La cultura, che non è detto che sia libresca ma può darsi, come dice la parola stessa è una "coltivazione", una preparazione (si dice che uno è preparato se ha letto o sa le cose) che serve poi, o dovrebbe servire, proprio all'applicazione pratica. Indipendentemente se questa pratica è in ambito fisico o intellettuale o altro. Io non ci vedo niente di male in se... poi certo, che parte della gente colta ne approfitti per abbindolare allocchi è sempre stato, ma non è questo lo scopo.

Se mi dici che cultura non è conoscenza concordo. Conoscenza è esperienza... altrimenti so e non conosco.

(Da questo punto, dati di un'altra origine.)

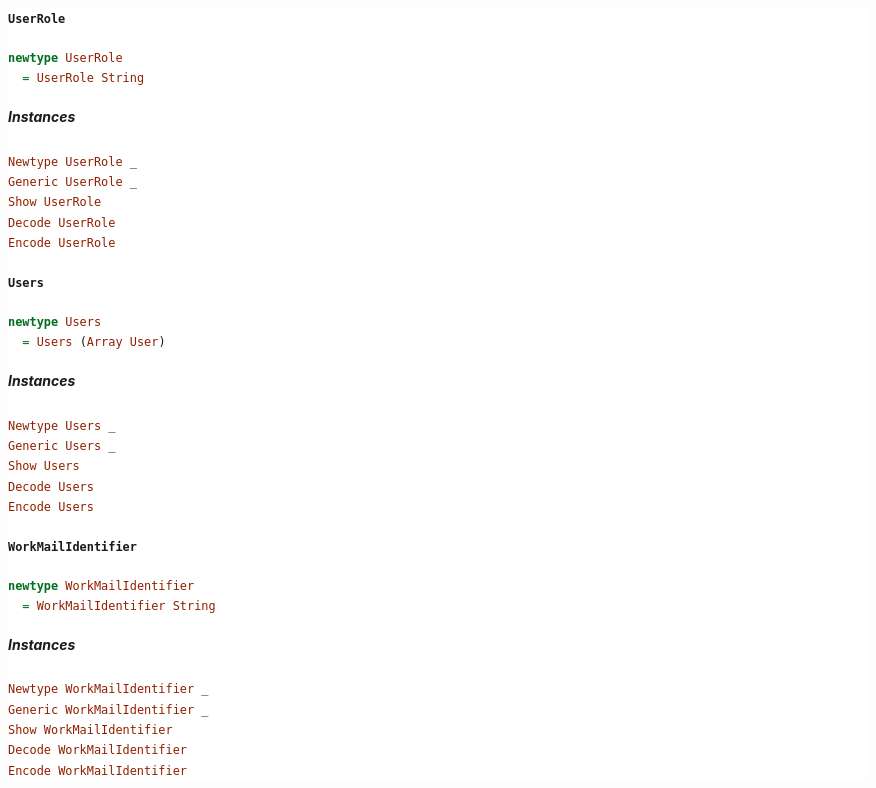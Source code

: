 #### `UserRole`

``` purescript
newtype UserRole
  = UserRole String
```

##### Instances
``` purescript
Newtype UserRole _
Generic UserRole _
Show UserRole
Decode UserRole
Encode UserRole
```

#### `Users`

``` purescript
newtype Users
  = Users (Array User)
```

##### Instances
``` purescript
Newtype Users _
Generic Users _
Show Users
Decode Users
Encode Users
```

#### `WorkMailIdentifier`

``` purescript
newtype WorkMailIdentifier
  = WorkMailIdentifier String
```

##### Instances
``` purescript
Newtype WorkMailIdentifier _
Generic WorkMailIdentifier _
Show WorkMailIdentifier
Decode WorkMailIdentifier
Encode WorkMailIdentifier
```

Ma tra sapere una cosa e non saperla, in linea di massima vedo meglio la prima.

A cosa serve la filosofia? Beh questo meriterebbe un tread a parte... dove magari ci chiadiamo a che serve la sezione stessa. Qualche spiritoso una volta aveva detto: "la filosofia è quella cosa per la quale o senza la quale tutto resta tale e quale"... in parte ha pure ragione, soprattutto se si va a cercare un certo impoverimento della filosofia nella sua storia... se lo si cerca lo si trova.
Originariamente "folosofia", come dice la parola, era "amore per la conoscenza"... e basterebbe questa definizione per parlarne a lungo.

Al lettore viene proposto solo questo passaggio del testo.